PROBLEM DESCRIPTION: Scan the records for "cache". Report each line that includes it.

GIVEN ENTRIES:
= Beginning of Section =
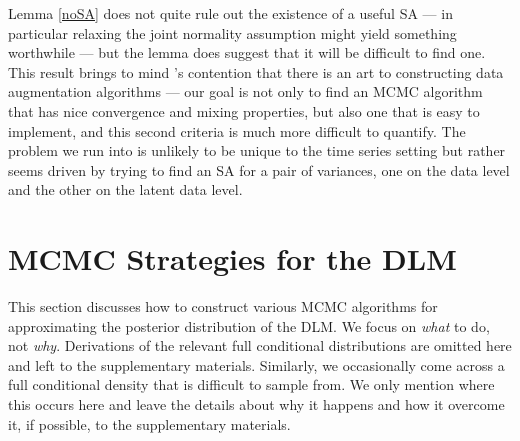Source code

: \documentclass{article}
\begin{document}
Lemma \ref{noSA} does not quite rule out the existence of a useful SA --- in particular relaxing the joint normality assumption might yield something worthwhile --- but the lemma does suggest that it will be difficult to find one. This result brings to mind 's contention that there is an art to constructing data augmentation algorithms --- our goal is not only to find an MCMC algorithm that has nice convergence and mixing properties, but also one that is easy to implement, and this second criteria is much more difficult to quantify. The problem we run into is unlikely to be unique to the time series setting but rather seems driven by trying to find an SA for a pair of variances, one on the data level and the other on the latent data level.

\section{MCMC Strategies for the DLM}\label{sec:Algs}

This section discusses how to construct various MCMC algorithms for approximating the posterior distribution of the DLM. We focus on {\it what} to do, not {\it why}. Derivations of the relevant full conditional distributions are omitted here and left to the supplementary materials. Similarly, we occasionally come across a full conditional density that is difficult to sample from. We only mention where this occurs here and leave the details about why it happens and how it overcome it, if possible, to the supplementary materials.
\end{document}
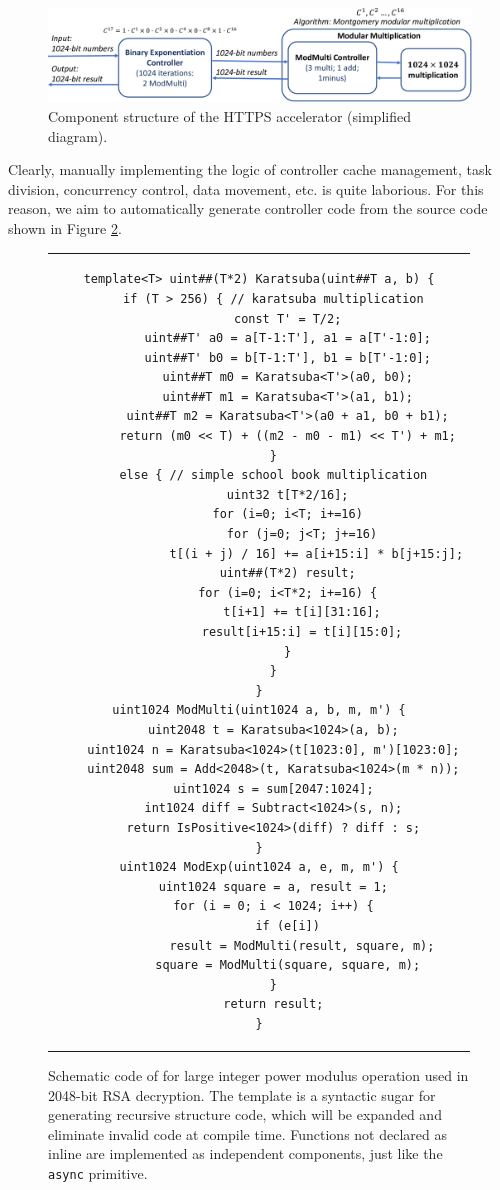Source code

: \begin{figure}[htbp]
	\centering
	\includegraphics[width=1.0\textwidth]{image/https_accelerator}
	\caption{Component structure of the HTTPS accelerator (simplified diagram).}
	\label{clicknp:fig:https-accelerator}
\end{figure}

Clearly, manually implementing the logic of controller cache management, task division, concurrency control, data movement, etc. is quite laborious. For this reason, we aim to automatically generate controller code from the source code shown in Figure \ref{clicknp:fig:rsa-code}.

\begin{figure}[t!]
	\renewcommand{\baselinestretch}{0.7}
	\small
	\centering
	\begin{tabular}{c}
\begin{lstlisting}
template<T> uint##(T*2) Karatsuba(uint##T a, b) {
    if (T > 256) { // karatsuba multiplication
        const T' = T/2;
        uint##T' a0 = a[T-1:T'], a1 = a[T'-1:0];
        uint##T' b0 = b[T-1:T'], b1 = b[T'-1:0];
        uint##T m0 = Karatsuba<T'>(a0, b0);
        uint##T m1 = Karatsuba<T'>(a1, b1);
        uint##T m2 = Karatsuba<T'>(a0 + a1, b0 + b1);
        return (m0 << T) + ((m2 - m0 - m1) << T') + m1;
    }
    else { // simple school book multiplication
        uint32 t[T*2/16];
        for (i=0; i<T; i+=16)
            for (j=0; j<T; j+=16)
                t[(i + j) / 16] += a[i+15:i] * b[j+15:j];
        uint##(T*2) result;
        for (i=0; i<T*2; i+=16) {
            t[i+1] += t[i][31:16];
            result[i+15:i] = t[i][15:0];
        }
    }
}
uint1024 ModMulti(uint1024 a, b, m, m') {
    uint2048 t = Karatsuba<1024>(a, b);
    uint1024 n = Karatsuba<1024>(t[1023:0], m')[1023:0];
    uint2048 sum = Add<2048>(t, Karatsuba<1024>(m * n));
    uint1024 s = sum[2047:1024];
    int1024 diff = Subtract<1024>(s, n);
    return IsPositive<1024>(diff) ? diff : s;
}
uint1024 ModExp(uint1024 a, e, m, m') {
    uint1024 square = a, result = 1;
    for (i = 0; i < 1024; i++) {
        if (e[i])
            result = ModMulti(result, square, m);
        square = ModMulti(square, square, m);
    }
    return result;
}
\end{lstlisting}
	\end{tabular}
	\caption{Schematic code of \name for large integer power modulus operation used in 2048-bit RSA decryption. The \name template is a syntactic sugar for generating recursive structure code, which will be expanded and eliminate invalid code at compile time. Functions not declared as inline are implemented as independent components, just like the \texttt{async} primitive.}
	\label{clicknp:fig:rsa-code}
\end{figure}

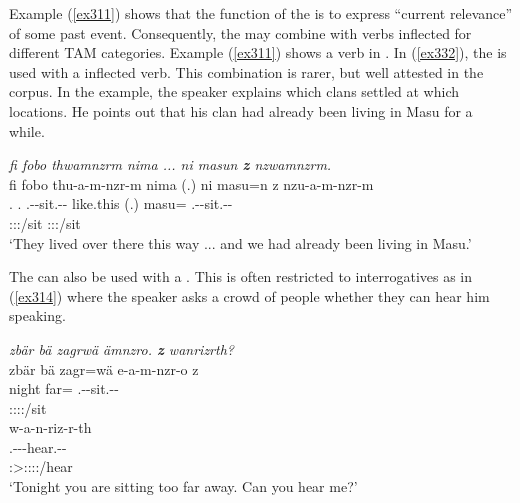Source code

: Example (\ref{ex311}) shows that the function of the  is to express ``current relevance'' of some past event. Consequently, the  may combine with verbs inflected for different TAM categories. Example (\ref{ex311}) shows a verb in  . In (\ref{ex332}), the   is used with a   inflected verb. This combination is rarer, but well attested in the corpus. In the example, the speaker explains which clans settled at which locations. He points out that his clan had already been living in Masu for a while.

\begin{exe}
	\ex \emph{fi fobo thwamnzrm nima ... ni masun \textbf{z} nzwamnzrm.}\\
	\glll fi fobo thu-a-m-nzr-m nima (.) ni masu=n z nzu-a-m-nzr-m\\
	\Third.\Abs{} \Dist.\All{} \Stnsg.\Betaone-\Vc-sit.\Ext-\Ndu-\Dur{} like.this (.) \Fnsg{} masu=\Loc{} \Iam{} \Fnsg.\Betaone-\Vc-sit.\Ext-\Ndu-\Dur{}\\
	{} {} \footnotesize{\Stpl:\Sbj:\Pst:\Dur/sit} {} {} {} {} {} \footnotesize{\Fpl:\Sbj:\Pst:\Dur/sit}\\
	\trans `They lived over there this way ... and we had already been living in Masu.'
	\label{ex332}
\end{exe}

The   can also be used with a . This is often restricted to interrogatives as in (\ref{ex314}) where the speaker asks a crowd of people whether they can hear him speaking.

\begin{exe}
	\ex \emph{zbär bä zagrwä ämnzro. \textbf{z} wanrizrth?}\\
	\glll zbär bä zagr=wä e-a-m-nzr-o z\\
	night \Med{} far=\Emph{} \Stnsg.\Alph-\Vc-sit.\Ext-\Ndu-\Andat{} \Iam{}\\
	{} {} {} \footnotesize{\Stpl:\Sbj:\Nonpast:\Ipfv:\Andat/sit} {}\\
	\sn
	\glll w-a-n-riz-r-th\\
	\Fsg.\Alph-\Vc-\Venit-hear.\Ext-\Ndu-\Stnsg{}\\
	\footnotesize{\Stpl:\Sbj>\Fsg:\Io:\Nonpast:\Ipfv:\Venit/hear}\\
	\trans `Tonight you are sitting too far away. Can you hear me?'
	\label{ex314}
\end{exe}

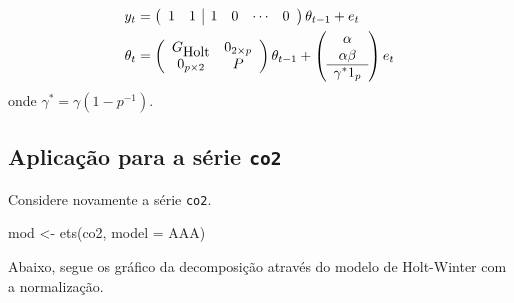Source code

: \documentclass[
  letterpaper,
  DIV=11,
  numbers=noendperiod]{scrartcl}
\newenvironment{Shaded}{\begin{snugshade}}{\end{snugshade}}
\newcommand{\AttributeTok}[1]{\textcolor[rgb]{0.40,0.45,0.13}{#1}}
\newcommand{\DecValTok}[1]{\textcolor[rgb]{0.68,0.00,0.00}{#1}}
\newcommand{\FunctionTok}[1]{\textcolor[rgb]{0.28,0.35,0.67}{#1}}
\newcommand{\NormalTok}[1]{\textcolor[rgb]{0.00,0.23,0.31}{#1}}
\newcommand{\OtherTok}[1]{\textcolor[rgb]{0.00,0.23,0.31}{#1}}
\newcommand{\SpecialCharTok}[1]{\textcolor[rgb]{0.37,0.37,0.37}{#1}}
\newcommand{\StringTok}[1]{\textcolor[rgb]{0.13,0.47,0.30}{#1}}
\theoremstyle{plain}
\theoremstyle{plain}
\theoremstyle{definition}
\theoremstyle{definition}
\theoremstyle{remark}
\begin{document}
\[\begin{align}
y_t&=\left(\begin{array}{cc|cccc}1&1&1&0&\cdots&0\end{array}\right)\theta_{t-1}+e_t\\
\theta_t&=\left(\begin{array}{cc}G_{\hbox{Holt}} & 0_{2\times p}\\
0_{p\times 2} & P\end{array}\right)\theta_{t-1}+\left(\begin{array}{c}\alpha \\ \alpha\beta \\ \hline \gamma^*1_p \end{array}\right)e_t\end{align}\]
onde \(\gamma^*=\gamma(1-p^{-1})\).

\hypertarget{aplicauxe7uxe3o-para-a-suxe9rie-co2}{%
\subsection{\texorpdfstring{Aplicação para a série
\texttt{co2}}{Aplicação para a série co2}}\label{aplicauxe7uxe3o-para-a-suxe9rie-co2}}

Considere novamente a série \texttt{co2}.

\begin{Shaded}
\begin{Highlighting}[]
\NormalTok{mod }\OtherTok{\textless{}{-}} \FunctionTok{ets}\NormalTok{(co2, }\AttributeTok{model =} \StringTok{\textquotesingle{}AAA\textquotesingle{}}\NormalTok{)}
\end{Highlighting}
\end{Shaded}

Abaixo, segue os gráfico da decomposição através do modelo de
Holt-Winter com a normalização.

\begin{Shaded}
\end{Shaded}
\end{document}
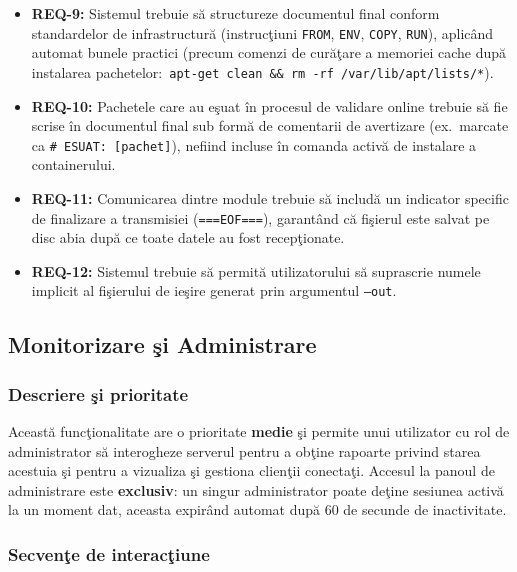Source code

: \documentclass[12pt, a4paper]{article}
\begin{document}
\begin{itemize}
    \item \textbf{REQ-9:} Sistemul trebuie s\u{a} structureze documentul final conform standardelor de
    infrastructur\u{a} (instruc\c{t}iuni \texttt{FROM}, \texttt{ENV}, \texttt{COPY}, \texttt{RUN}), aplic\^{a}nd automat
    bunele practici (precum comenzi de cur\u{a}\c{t}are a memoriei cache dup\u{a} instalarea pachetelor:\
    \texttt{apt-get clean \&\& rm -rf /var/lib/apt/lists/*}).
    \item \textbf{REQ-10:} Pachetele care au e\c{s}uat \^{i}n procesul de validare online trebuie s\u{a} fie scrise
    \^{i}n documentul final sub form\u{a} de comentarii de avertizare (ex.\ marcate ca \texttt{\# ESUAT:
    [pachet]}), nefiind incluse \^{i}n comanda activ\u{a} de instalare a containerului.
    \item \textbf{REQ-11:} Comunicarea dintre module trebuie s\u{a} includ\u{a} un indicator specific de
    finalizare a transmisiei (\texttt{===EOF===}), garantând c\u{a} fi\c{s}ierul este salvat pe disc abia dup\u{a} ce
    toate datele au fost recep\c{t}ionate.
    \item \textbf{REQ-12:} Sistemul trebuie s\u{a} permit\u{a} utilizatorului s\u{a} suprascrie numele implicit
    al fi\c{s}ierului de ie\c{s}ire generat prin argumentul \texttt{--out}.
\end{itemize}

\subsection{Monitorizare \c{s}i Administrare}

\subsubsection{Descriere \c{s}i prioritate}

Aceast\u{a} func\c{t}ionalitate are o prioritate \textbf{medie} \c{s}i permite unui utilizator cu rol de administrator
s\u{a} interogheze serverul pentru a ob\c{t}ine rapoarte privind starea acestuia \c{s}i pentru a vizualiza \c{s}i gestiona
clien\c{t}ii conecta\c{t}i. Accesul la panoul de administrare este \textbf{exclusiv}: un singur administrator poate
de\c{t}ine sesiunea activ\u{a} la un moment dat, aceasta expir\^{a}nd automat dup\u{a} 60 de secunde de inactivitate.

\subsubsection{Secven\c{t}e de interac\c{t}iune}
\end{document}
= End of Section =
EXPECTED ANSWER:
Clearly, manually implementing the logic of controller cache management, task division, concurrency control, data movement, etc. is quite laborious. For this reason, we aim to automatically generate controller code from the source code shown in Figure \ref{clicknp:fig:rsa-code}.
    bunele practici (precum comenzi de cur\u{a}\c{t}are a memoriei cache dup\u{a} instalarea pachetelor:\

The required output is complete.